Problem: Among these records, which lines include "React"? Copy them out.

Recorded information:
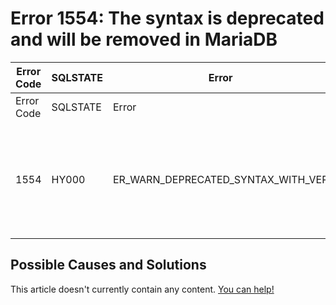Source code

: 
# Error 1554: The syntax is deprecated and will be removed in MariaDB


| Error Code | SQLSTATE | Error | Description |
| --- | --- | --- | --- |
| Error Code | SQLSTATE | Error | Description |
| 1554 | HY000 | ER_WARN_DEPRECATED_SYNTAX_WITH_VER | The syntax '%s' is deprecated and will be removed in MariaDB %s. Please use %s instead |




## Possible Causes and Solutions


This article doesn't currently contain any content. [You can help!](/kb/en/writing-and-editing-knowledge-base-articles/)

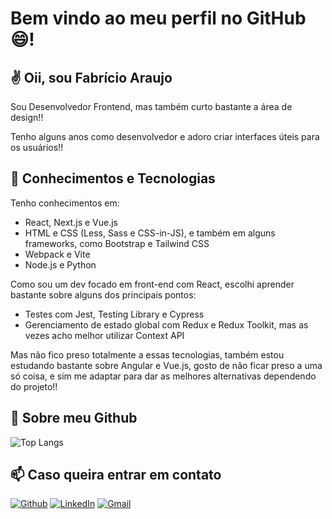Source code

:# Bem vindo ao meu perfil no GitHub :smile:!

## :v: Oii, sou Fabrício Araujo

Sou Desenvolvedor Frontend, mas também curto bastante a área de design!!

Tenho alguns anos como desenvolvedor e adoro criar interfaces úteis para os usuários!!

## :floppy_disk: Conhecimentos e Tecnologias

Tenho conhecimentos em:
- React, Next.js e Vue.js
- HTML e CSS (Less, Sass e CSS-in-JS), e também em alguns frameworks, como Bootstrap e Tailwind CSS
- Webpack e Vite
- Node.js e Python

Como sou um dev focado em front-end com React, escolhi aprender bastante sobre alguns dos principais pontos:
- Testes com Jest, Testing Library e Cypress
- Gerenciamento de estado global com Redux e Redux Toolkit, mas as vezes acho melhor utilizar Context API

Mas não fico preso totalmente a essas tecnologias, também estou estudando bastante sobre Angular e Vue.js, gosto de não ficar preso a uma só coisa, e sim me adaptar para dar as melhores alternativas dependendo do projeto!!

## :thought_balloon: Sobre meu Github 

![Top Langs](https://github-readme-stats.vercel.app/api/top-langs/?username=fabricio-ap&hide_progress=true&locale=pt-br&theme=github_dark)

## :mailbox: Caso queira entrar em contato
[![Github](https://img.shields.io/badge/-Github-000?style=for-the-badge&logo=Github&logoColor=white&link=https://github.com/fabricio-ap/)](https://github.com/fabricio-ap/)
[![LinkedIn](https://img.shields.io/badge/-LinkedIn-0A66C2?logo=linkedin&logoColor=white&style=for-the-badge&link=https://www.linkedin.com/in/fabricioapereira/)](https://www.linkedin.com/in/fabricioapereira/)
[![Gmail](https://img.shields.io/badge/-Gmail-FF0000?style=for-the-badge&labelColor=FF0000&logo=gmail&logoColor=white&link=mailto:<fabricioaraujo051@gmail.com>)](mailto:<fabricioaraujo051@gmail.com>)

Solution to this exercise:
- React, Next.js e Vue.js
Como sou um dev focado em front-end com React, escolhi aprender bastante sobre alguns dos principais pontos:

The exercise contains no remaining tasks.